I left the Festival without locating my doctor.  I raced the Dodge Charger out of the parking lot and back up 169 and onto Interstate 35 North toward home. I wanted to try at least one Hunter Thompson type maneuver in the Charger before returning it to the rental agency.  I gunned the Charger to 100 mph and decided to test the transmission for stress factors (as Hunter did in Fear and Loathing in Las Vegas) by taking a controlled drift on a freeway exit ramp without letting go of the accelerator.  About quarter way down a cloverleaf ramp, I had second thoughts but it was too late to bring the vehicle down to a proper speed while still maintaining control.  I spun the Charger off the ramp and down a forty-foot embankment.  With the car bouncing through a thicket of brush, I managed to regain control of the Charger and bring it to a halt against an oak tree.  There was a small amount of damage to the front bumper, hood, engine, and windshield.  After the smoke cleared, I realized the steering wheel was bent, but all of this damage was negligible.

The fact remained that I was okay and the story would still be told.  The story of the greatest event of our time, the Minnesota Renaissance Festival.  Come experience the magic (but bring your own alcohol-based hand cleaner).    

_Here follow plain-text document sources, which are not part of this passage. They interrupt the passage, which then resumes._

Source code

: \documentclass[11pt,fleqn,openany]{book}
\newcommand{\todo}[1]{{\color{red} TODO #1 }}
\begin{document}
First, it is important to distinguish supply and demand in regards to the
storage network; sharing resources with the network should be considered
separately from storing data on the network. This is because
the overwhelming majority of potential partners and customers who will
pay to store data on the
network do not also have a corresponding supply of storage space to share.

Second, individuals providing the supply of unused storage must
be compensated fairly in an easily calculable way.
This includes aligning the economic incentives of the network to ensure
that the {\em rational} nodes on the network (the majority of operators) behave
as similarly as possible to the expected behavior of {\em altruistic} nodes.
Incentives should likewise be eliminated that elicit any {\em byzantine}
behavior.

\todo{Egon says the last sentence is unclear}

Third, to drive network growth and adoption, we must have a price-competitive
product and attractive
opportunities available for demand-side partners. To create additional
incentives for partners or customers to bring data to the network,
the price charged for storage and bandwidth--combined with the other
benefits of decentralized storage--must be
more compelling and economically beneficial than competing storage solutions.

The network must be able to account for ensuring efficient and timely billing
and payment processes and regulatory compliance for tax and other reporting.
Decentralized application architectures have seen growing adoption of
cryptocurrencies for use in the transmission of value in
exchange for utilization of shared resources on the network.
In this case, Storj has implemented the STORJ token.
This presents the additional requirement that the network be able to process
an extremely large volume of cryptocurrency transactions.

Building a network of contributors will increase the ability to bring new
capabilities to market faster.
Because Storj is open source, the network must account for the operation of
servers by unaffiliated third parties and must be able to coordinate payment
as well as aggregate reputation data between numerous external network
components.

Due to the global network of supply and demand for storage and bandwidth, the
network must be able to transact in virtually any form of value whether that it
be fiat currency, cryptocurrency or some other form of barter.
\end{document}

Afterward.  The car rental company billed ----- Magazine (name still omitted at insistence of my lawyer and magazine’s lawyers) $32,000 for the totaled Charger.   My doctor charged Cigna $5,200 for expenses including his bail, court fees, and the $300 per hour for administrating health care.  Cigna declined all but $50, so my doctor billed the remaining $5,150 to me, which I in turn submitted to ------ Magazine.  My personal expenses for the article were $340, bringing the grand total of said article to $37,490.  Also of note, the magazine rejected the article, so I am out the $10 promised upon publication.